The Duchess of Sussex has been pulled into the bitter dispute between Prince Harry and the Sentebale charity after claims from a staff member that Meghan Markle farted into her tomato soup.

A well-placed source has revealed that the frosty relationship between Meghan and the charity’s staff is one of the many reasons to blame for the feud between the Duke of Sussex and the charity chair.

Last month, Prince Harry stepped down from his role as a trustee of Sentebale – a charity set up in 2006 to help people in Southern Africa living with HIV and Aids.

Soup du jour

“I was eating my soup in the Sentebale cafeteria when Meghan Markle came in. Everyone stood up to greet her, but I was embroiled in a soup session, and it was truly delicious.

“The Duchess of Sussex immediately came over, looked me up and down, then turned around with her bottom over my soup. She then let off a large fanny fart into the soup. The ferocity of the fart made my soup ripple.

“It was really awful, it smelled of rotten fruit salad and sardines.

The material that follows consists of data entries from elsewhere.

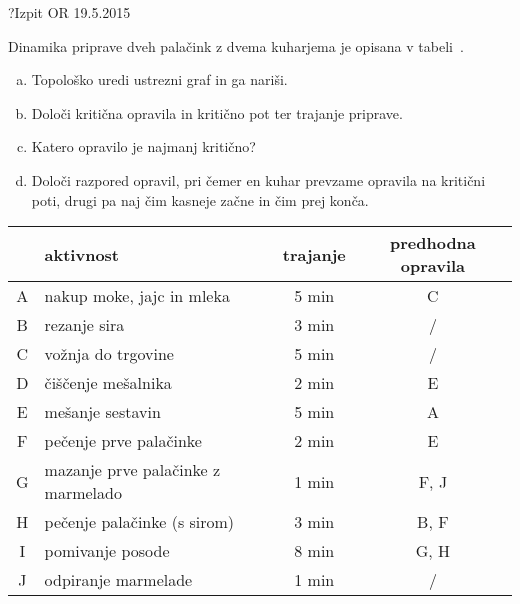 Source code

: \begin{naloga}{?}{Izpit OR 19.5.2015}
\begin{vprasanje}[palacinke]
Dinamika priprave dveh palačink z dvema kuharjema
je opisana v tabeli~\tab{}.
\begin{enumerate}[(a)]
\item Topološko uredi ustrezni graf in ga nariši.
\item Določi kritična opravila in kritično pot ter trajanje priprave.
\item Katero opravilo je najmanj kritično?
\item Določi razpored opravil,
pri čemer en kuhar prevzame opravila na kritični poti,
drugi pa naj čim kasneje začne in čim prej konča.
\end{enumerate}

\begin{tabela}
\begin{tabular}{c|l|c|c}
& aktivnost & trajanje & predhodna opravila \\
\hline
A & nakup moke, jajc in mleka & 5 min & C \\
B & rezanje sira & 3 min & / \\
C & vožnja do trgovine & 5 min & / \\
D & čiščenje mešalnika & 2 min & E \\
E & mešanje sestavin & 5 min & A \\
F & pečenje prve palačinke & 2 min & E \\
G & mazanje prve palačinke z marmelado & 1 min & F, J \\
H & pečenje palačinke (s sirom) & 3 min & B, F \\
I & pomivanje posode & 8 min & G, H \\
J & odpiranje marmelade & 1 min & / \\
\end{tabular}
\end{tabela}
\end{vprasanje}
\begin{odgovor}
\end{odgovor}
\end{naloga}


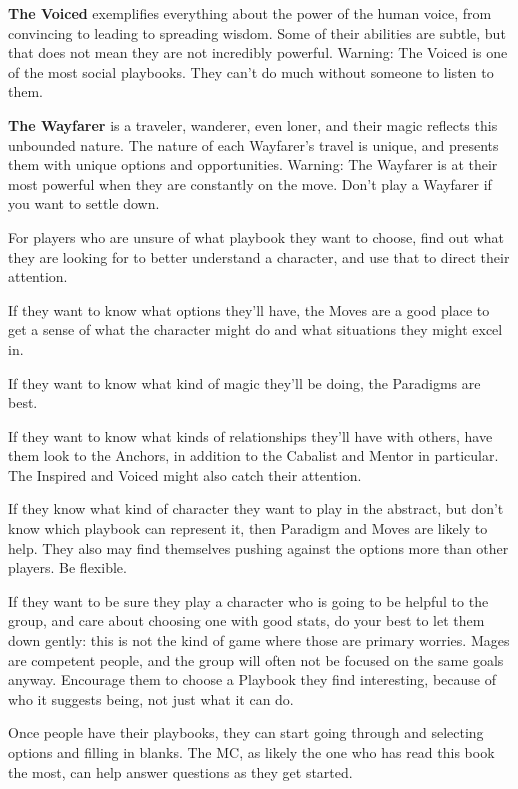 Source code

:\documentclass[
  oneside,
  statementpaper,
  9pt]{memoir}
\begin{document}
\textbf{The Voiced }exemplifies everything about the power of the human
voice, from convincing to leading to spreading wisdom. Some of their
abilities are subtle, but that does not mean they are not incredibly
powerful. Warning: The Voiced is one of the most social playbooks. They
can't do much without someone to listen to them.

\textbf{The Wayfarer} is a traveler, wanderer, even loner, and their
magic reflects this unbounded nature. The nature of each Wayfarer's
travel is unique, and presents them with unique options and
opportunities. Warning: The Wayfarer is at their most powerful when they
are constantly on the move. Don't play a Wayfarer if you want to settle
down.

For players who are unsure of what playbook they want to choose, find
out what they are looking for to better understand a character, and use
that to direct their attention.

If they want to know what options they'll have, the Moves are a good
place to get a sense of what the character might do and what situations
they might excel in.

If they want to know what kind of magic they'll be doing, the Paradigms
are best.

If they want to know what kinds of relationships they'll have with
others, have them look to the Anchors, in addition to the Cabalist and
Mentor in particular. The Inspired and Voiced might also catch their
attention.

If they know what kind of character they want to play in the abstract,
but don't know which playbook can represent it, then Paradigm and Moves
are likely to help. They also may find themselves pushing against the
options more than other players. Be flexible.

If they want to be sure they play a character who is going to be helpful
to the group, and care about choosing one with good stats, do your best
to let them down gently: this is not the kind of game where those are
primary worries. Mages are competent people, and the group will often
not be focused on the same goals anyway. Encourage them to choose a
Playbook they find interesting, because of who it suggests being, not
just what it can do.

Once people have their playbooks, they can start going through and
selecting options and filling in blanks. The MC, as likely the one who
has read this book the most, can help answer questions as they get
started.
\end{document}
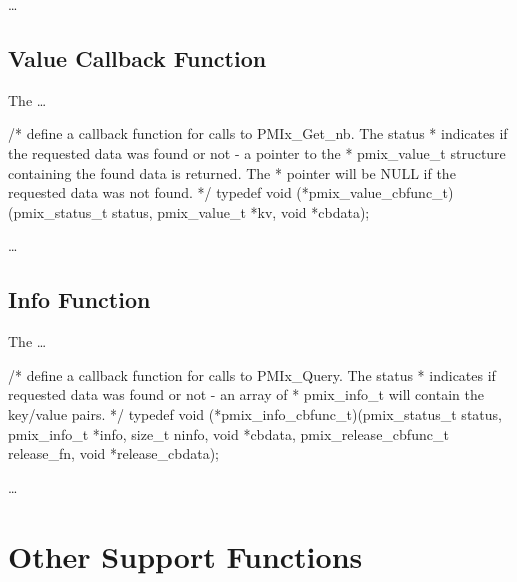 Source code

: \descr

\ldots




\subsection{Value Callback Function}

The  \ldots

\cspecificstart
\begin{codepar}
/* define a callback function for calls to PMIx_Get_nb. The status
 * indicates if the requested data was found or not - a pointer to the
 * pmix_value_t structure containing the found data is returned. The
 * pointer will be NULL if the requested data was not found. */
typedef void (*pmix_value_cbfunc_t)(pmix_status_t status,
                                    pmix_value_t *kv, void *cbdata);
\end{codepar}
\cspecificend

\descr

\ldots


\subsection{Info Function}

The  \ldots

\cspecificstart
\begin{codepar}
/* define a callback function for calls to PMIx_Query. The status
 * indicates if requested data was found or not - an array of
 * pmix_info_t will contain the key/value pairs. */
typedef void (*pmix_info_cbfunc_t)(pmix_status_t status,
                                   pmix_info_t *info, size_t ninfo,
                                   void *cbdata,
                                   pmix_release_cbfunc_t release_fn,
                                   void *release_cbdata);
\end{codepar}
\cspecificend

\descr

\ldots





\section{Other Support Functions}

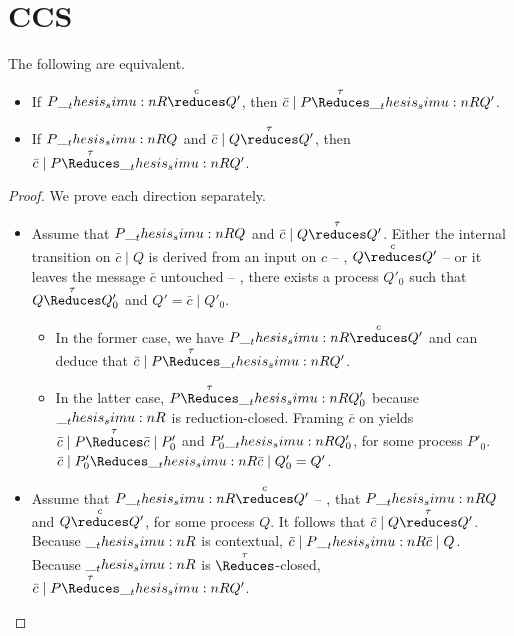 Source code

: \chapter{\acs*{CCS}}

\begin{theorem}
  The following are equivalent.
  \begin{itemize}
  \item If $P \simu{R}\overset{c}{\reduces} Q'$, then $\bar{c} \mid P \overset{\tau}{\Reduces}\simu{R} Q'$.
  \item If $P \__thesis_simu:n {R} Q$ and $\bar{c} \mid Q \overset{\tau}{\reduces} Q'$, then $\bar{c} \mid P \overset{\tau}{\Reduces}\simu{R} Q'$.
  \end{itemize}
\end{theorem}
\begin{proof}
  We prove each direction separately.
  \begin{itemize}
  \item 
  Assume that $P \__thesis_simu:n {R} Q$ and $\bar{c} \mid Q \overset{\tau}{\reduces} Q'$.
  Either the internal transition on $\bar{c} \mid Q$ is derived from an input on $c$ -- \ie, $Q \overset{c}{\reduces} Q'$ -- or it leaves the message $\bar{c}$ untouched -- \ie, there exists a process $Q'_0$ such that $Q \overset{\tau}{\Reduces} Q'_0$ and $Q' = \bar{c} \mid Q'_0$.
  \begin{itemize}
  \item
    In the former case, we have $P \simu{R}\overset{c}{\reduces} Q'$ and can deduce that $\bar{c} \mid P \overset{\tau}{\Reduces}\simu{R} Q'$.
  \item 
    In the latter case, $P \overset{\tau}{\Reduces}\simu{R} Q'_0$ because $\__thesis_simu:n {R}$ is reduction-closed.
    Framing $\bar{c}$ on yields $\bar{c} \mid P \overset{\tau}{\Reduces} \bar{c} \mid P'_0$ and $P'_0 \__thesis_simu:n {R} Q'_0$, for some process $P'_0$.
    $\bar{c} \mid P'_0 \Reduces\simu{R} \bar{c} \mid Q'_0 = Q'$.
  \end{itemize}

  \item 
  Assume that $P \simu{R}\overset{c}{\reduces} Q'$ -- \ie, that $P \__thesis_simu:n {R} Q$ and $Q \overset{c}{\reduces} Q'$, for some process $Q$.
  It follows that $\bar{c} \mid Q \overset{\tau}{\reduces} Q'$.
  Because $\__thesis_simu:n {R}$ is contextual, $\bar{c} \mid P \__thesis_simu:n {R} \bar{c} \mid Q$.
  Because $\__thesis_simu:n {R}$ is $\overset{\tau}{\Reduces}$-closed, $\bar{c} \mid P \overset{\tau}{\Reduces}\simu{R} Q'$.
  \qedhere
\end{itemize}
\end{proof}

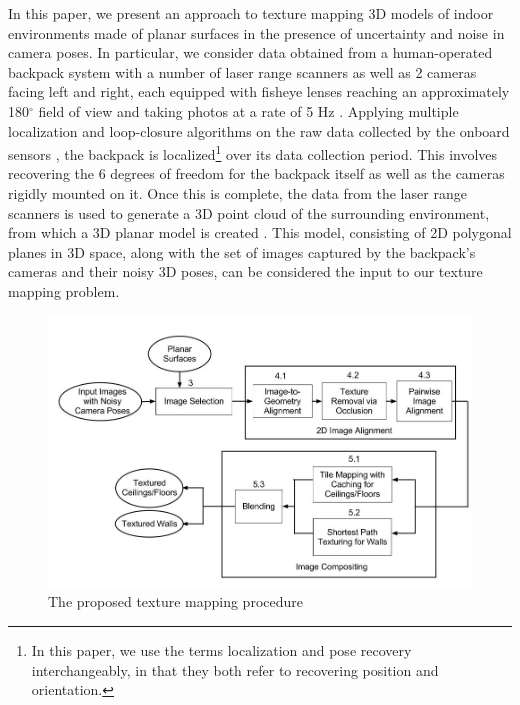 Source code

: \documentclass[]{spie}  %
\begin{document}
In this paper, we present an approach to texture mapping 3D models of
indoor environments made of planar surfaces in the presence of
uncertainty and noise in camera poses. In particular, we consider data
obtained from a human-operated backpack system with a number of laser
range scanners as well as 2 cameras facing left and right, each
equipped with fisheye lenses reaching an approximately 180$^{\circ}$
field of view and taking photos at a rate of 5 Hz
\cite{liu2010indoor}. Applying multiple localization and loop-closure
algorithms on the raw data collected by the onboard sensors
\cite{chen2010indoor, kua2012loopclosure, liu2010indoor}, the backpack
is localized\footnote{In this paper, we use the terms localization and
  pose recovery interchangeably, in that they both refer to recovering
  position and orientation.}  over its data collection period. This
involves recovering the 6 degrees of freedom for the backpack itself
as well as the cameras rigidly mounted on it. Once this is complete,
the data from the laser range scanners is used to generate a 3D point
cloud of the surrounding environment, from which a 3D planar model is
created \cite{sanchez2012point}. This model, consisting of 2D
polygonal planes in 3D space, along with the set of images captured by
the backpack's cameras and their noisy 3D poses, can be considered the
input to our texture mapping problem.

\begin{figure}
  \centering
  \includegraphics[width=6in]{flowchart.jpg}
  \caption{The proposed texture mapping procedure\\}
  \label{fig:flowchart}
\end{figure}
\end{document}
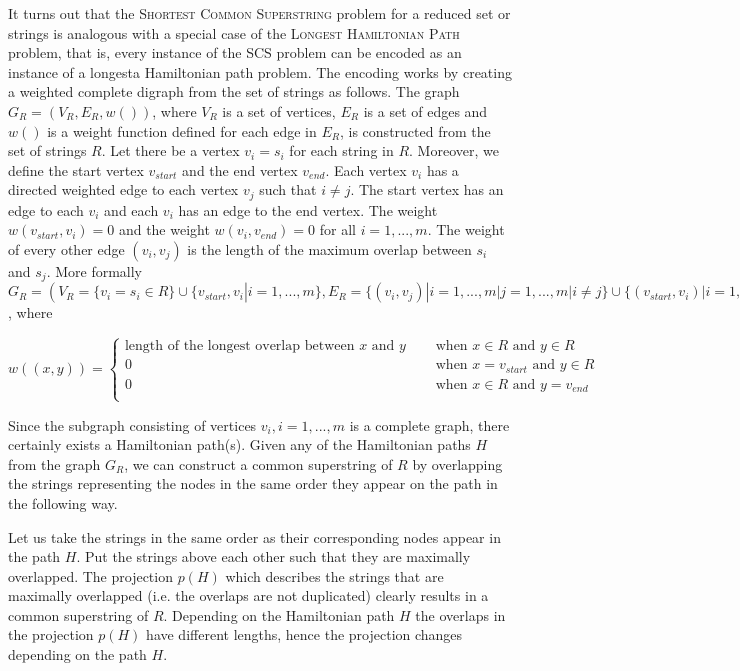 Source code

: \documentclass[english,twoside,censored,csm,algorithms-track-2020]{HYthesisML}
\theoremstyle{plain}
\theoremstyle{definition}
\begin{document}
It turns out that the \textsc{Shortest Common Superstring} problem for a reduced set or strings is
analogous with a special case of
the \textsc{Longest Hamiltonian Path} problem, that is, every instance of the SCS problem can be encoded
as an instance of a longesta Hamiltonian path problem. The encoding works by creating a weighted
complete digraph from the set of strings as follows. 
The graph $G_R=(V_R,E_R,w())$, where $V_R$ is a set of vertices, $E_R$ is a set of edges and $w()$ is a
 weight function defined for each edge in $E_R$, is constructed from the set of strings $R$.
Let there be a vertex $v_i=s_i$ for each string in $R$. Moreover, we define the start vertex
$v_{start}$ and the end vertex $v_{end}$. Each vertex $v_i$ has a directed weighted edge to each vertex
$v_j$ such that $i\neq j$. The start vertex has an edge to each $v_i$ and each $v_i$ has an edge to the
end vertex. The weight $w(v_{start}, v_i) = 0$ and the weight $w(v_i, v_{end}) = 0$ for all $i=1,...,m$.
The weight of every other edge $(v_i, v_j)$ is the length of the maximum overlap between $s_i$ and $s_j$.
More formally $G_R=(V_R=\{v_i=s_i\in R\}\cup\{v_{start},v_i | i=1,...,m\}, E_R=\{(v_i,v_j) | i=1,...,m | j=1,...,m | i\neq j\}\cup\{(v_{start},v_{i}) | i=1,...,m\}\cup\{(v_i,v_{end}) | i=1,...,m\},w)$, where

\[   
w((x,y)) = 
     \begin{cases}
       \text{length of the longest overlap between } x \text{ and } y &\quad\text{ when } x\in R \text{ and } y\in R  \\
       0 &\quad\text{ when } x=v_{start} \text{ and } y\in R \\
       0 &\quad\text{ when } x\in R \text{ and } y=v_{end} \\
     \end{cases}
\]


Since the subgraph consisting of vertices $v_i, i=1,...,m$ is a complete graph, there certainly exists a
Hamiltonian path(s).\citep{asd} Given any
of the Hamiltonian paths $H$ from the graph $G_R$, we can construct a common superstring of $R$ by
overlapping the strings representing the nodes in the same order they appear on the path in the
following way.

Let us take the strings in the same order as their corresponding nodes appear in the path $H$. Put the
strings above each other such that they are maximally overlapped. The projection $p(H)$ which describes
the strings that are maximally overlapped (i.e. the overlaps are not duplicated) clearly results in a
common superstring of $R$. Depending on the Hamiltonian path $H$ the overlaps in the
projection $p(H)$ have different lengths, hence the projection changes depending on the path $H$. 
\end{document}
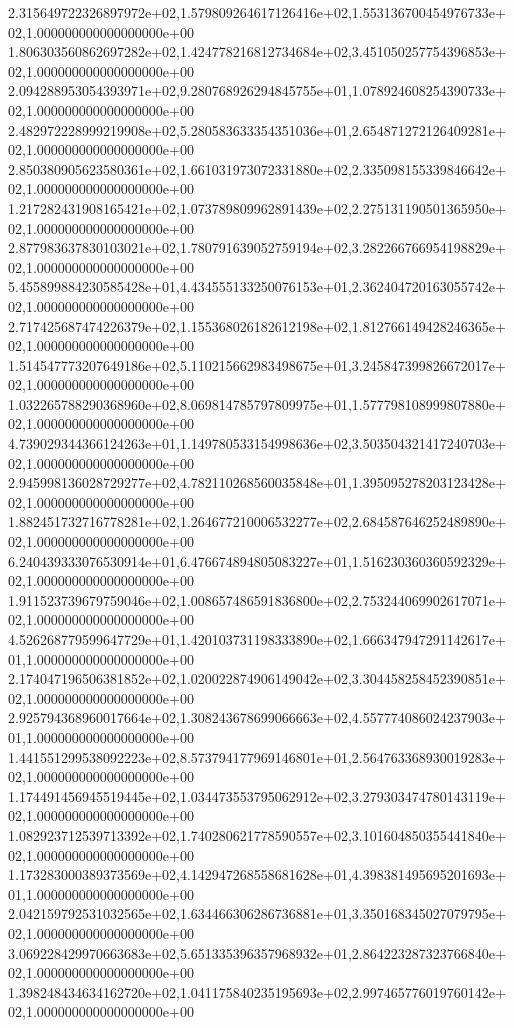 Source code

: 2.315649722326897972e+02,1.579809264617126416e+02,1.553136700454976733e+02,1.000000000000000000e+00
1.806303560862697282e+02,1.424778216812734684e+02,3.451050257754396853e+02,1.000000000000000000e+00
2.094288953054393971e+02,9.280768926294845755e+01,1.078924608254390733e+02,1.000000000000000000e+00
2.482972228999219908e+02,5.280583633354351036e+01,2.654871272126409281e+02,1.000000000000000000e+00
2.850380905623580361e+02,1.661031973072331880e+02,2.335098155339846642e+02,1.000000000000000000e+00
1.217282431908165421e+02,1.073789809962891439e+02,2.275131190501365950e+02,1.000000000000000000e+00
2.877983637830103021e+02,1.780791639052759194e+02,3.282266766954198829e+02,1.000000000000000000e+00
5.455899884230585428e+01,4.434555133250076153e+01,2.362404720163055742e+02,1.000000000000000000e+00
2.717425687474226379e+02,1.155368026182612198e+02,1.812766149428246365e+02,1.000000000000000000e+00
1.514547773207649186e+02,5.110215662983498675e+01,3.245847399826672017e+02,1.000000000000000000e+00
1.032265788290368960e+02,8.069814785797809975e+01,1.577798108999807880e+02,1.000000000000000000e+00
4.739029344366124263e+01,1.149780533154998636e+02,3.503504321417240703e+02,1.000000000000000000e+00
2.945998136028729277e+02,4.782110268560035848e+01,1.395095278203123428e+02,1.000000000000000000e+00
1.882451732716778281e+02,1.264677210006532277e+02,2.684587646252489890e+02,1.000000000000000000e+00
6.240439333076530914e+01,6.476674894805083227e+01,1.516230360360592329e+02,1.000000000000000000e+00
1.911523739679759046e+02,1.008657486591836800e+02,2.753244069902617071e+02,1.000000000000000000e+00
4.526268779599647729e+01,1.420103731198333890e+02,1.666347947291142617e+01,1.000000000000000000e+00
2.174047196506381852e+02,1.020022874906149042e+02,3.304458258452390851e+02,1.000000000000000000e+00
2.925794368960017664e+02,1.308243678699066663e+02,4.557774086024237903e+01,1.000000000000000000e+00
1.441551299538092223e+02,8.573794177969146801e+01,2.564763368930019283e+02,1.000000000000000000e+00
1.174491456945519445e+02,1.034473553795062912e+02,3.279303474780143119e+02,1.000000000000000000e+00
1.082923712539713392e+02,1.740280621778590557e+02,3.101604850355441840e+02,1.000000000000000000e+00
1.173283000389373569e+02,4.142947268558681628e+01,4.398381495695201693e+01,1.000000000000000000e+00
2.042159792531032565e+02,1.634466306286736881e+01,3.350168345027079795e+02,1.000000000000000000e+00
3.069228429970663683e+02,5.651335396357968932e+01,2.864223287323766840e+02,1.000000000000000000e+00
1.398248434634162720e+02,1.041175840235195693e+02,2.997465776019760142e+02,1.000000000000000000e+00

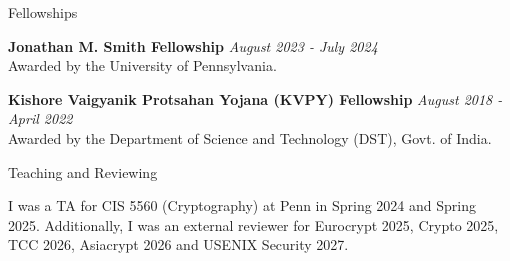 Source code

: \documentclass[
	11pt, %
]{resume} %
\begin{document}
\begin{rSection}{Fellowships}

        \textbf{Jonathan M. Smith Fellowship} \hfill \textit{August 2023 - July 2024} \\ 
	Awarded by the University of Pennsylvania.

        \textbf{Kishore Vaigyanik Protsahan Yojana (KVPY) Fellowship} \hfill \textit{August 2018 - April 2022} \\ 
	Awarded by the Department of Science and Technology (DST), Govt. of India.

\end{rSection}


\begin{rSection}{Teaching and Reviewing}

    I was a TA for CIS 5560 (Cryptography) at Penn in Spring 2024 and Spring 2025. Additionally, I was an external reviewer for Eurocrypt 2025, Crypto 2025, TCC 2026, Asiacrypt 2026 and USENIX Security 2027.

\end{rSection}





\end{document}
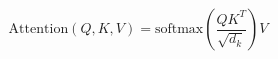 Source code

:
\begin{equation}
\mathrm{Attention}(Q, K, V) = \mathrm{softmax}\left(\frac{QK^{T}}{\sqrt{d_k}}\right)V
\label{eq:attention}
\end{equation}


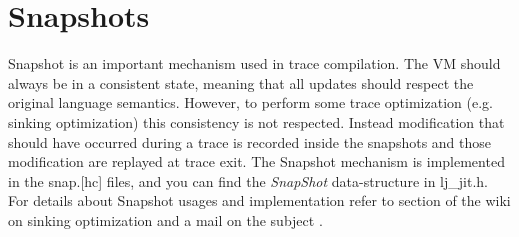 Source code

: 
\section{Snapshots}
\label{Sec:ir-snap}

Snapshot is an important mechanism used in trace compilation. The VM should
always be in a consistent state, meaning that all updates should respect the
original language semantics. However, to perform some trace optimization
(e.g. sinking optimization) this consistency is not respected. Instead
modification that should have occurred during a trace is recorded inside the
snapshots and those modification are replayed at trace exit. The Snapshot
mechanism is implemented in the snap.[hc] files, and you can find the
\emph{SnapShot} data-structure in lj\_jit.h. For details about
Snapshot usages and implementation refer to section of the wiki on sinking
optimization \cite{luajit-sink} and a mail on the subject \cite{luajit-mail-1}.
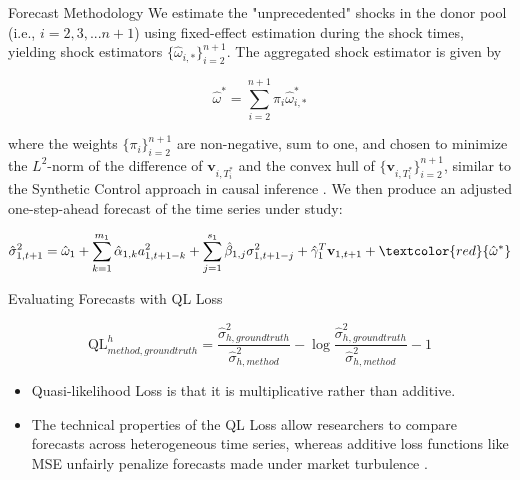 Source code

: \documentclass{beamer} %
\newcommand{\x}{\textbf{v}}
\begin{document}
\begin{frame}[t]
\begin{columns}[t]
\begin{column}{0.465\textwidth}
\begin{block}{Forecast Methodology}
We estimate the "unprecedented" shocks in the donor pool (i.e., $i = 2,3,...n+1$) using fixed-effect estimation during the shock times, yielding shock estimators $\{\hat\omega_{i,*}\}_{i=2}^{n+1}$.  The aggregated shock estimator is given by

\begin{equation}
	\hat\omega^{*} = \sum^{n+1}_{i=2}\pi_{i}\hat\omega^{*}_{i,*}
\end{equation}

where the weights $\{\pi_{i}\}_{i=2}^{n+1}$ are non-negative, sum to one, and chosen to minimize the $L^{2}$-norm of the difference of $\x_{i,T^{*}_{i}}$ and the convex hull of $\{\x_{i,T^{*}_{i}}\}^{n+1}_{i=2}$, similar to the Synthetic Control approach in causal inference \cite{abadie2003economic,abadie2010synthetic}.  We then produce an adjusted one-step-ahead forecast of the time series under study:


\begin{equation}
	\hat\sigma^{2}_{1,t+1} = \hat\omega_{1} + \sum^{m_{1}}_{k=1}\hat\alpha_{1,k}a^{2}_{1,t+1-k} + \sum_{j=1}^{s_{1}}\hat\beta_{1,j}\sigma_{1,t+1-j}^{2} + \hat\gamma_{1}^{T} \x_{1,t+1} + \textcolor{red}{\hat\omega^{*}}
\end{equation}

\end{block}


\begin{block}{Evaluating Forecasts with QL Loss}
	
\begin{equation}
\text{QL}^{h}_{method, ground truth} = \frac{\hat\sigma^{2}_{h, ground truth}}{ \hat\sigma^{2}_{h, method}} - \log{\frac{\hat\sigma^{2}_{h, ground truth}}{ \hat\sigma^{2}_{h, method}}} -1 
\end{equation}




	\begin{itemize}
		\item Quasi-likelihood Loss is that it is multiplicative rather than additive.
		\item The technical properties of the QL Loss allow researchers to compare forecasts across heterogeneous time series, whereas additive loss functions like MSE unfairly penalize forecasts made under market turbulence \cite{brownlees2011practical}.


\end{itemize}
\end{block}
\end{column}
\end{columns}
\end{frame}
\end{document}
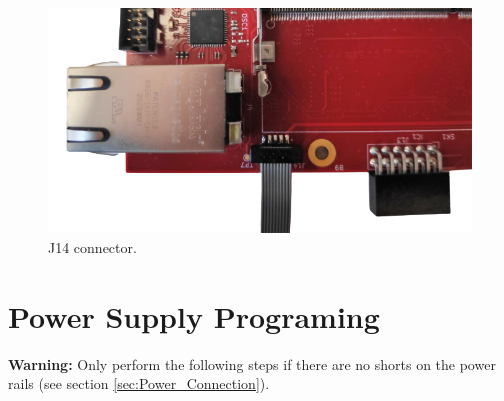 \documentclass[12pt,oneside,a4]{article}
\begin{document}
\begin{figure}[H]
\begin{center}
\includegraphics[width=0.8\linewidth]{mmcjtag.png}
 \caption{J14 connector. }\label{23}
\end{center}
\end{figure}


\section{Power Supply Programing}

\textbf{Warning:} Only perform the following steps if there are no shorts on the power rails (see section \ref{sec:Power_Connection}).
\end{document}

“She then took out a little bag from her purse and sprinkled some dry flowers over my soup before walking out of the room without saying a word to anyone.

“I just sat there holding my nose in absolute shock and disgust,” the Sentebale staff member recounted.

After the incident, the staff member took a few weeks off to recover. Thankfully, she was on full pay, and received psychological counselling for the harrowing affair.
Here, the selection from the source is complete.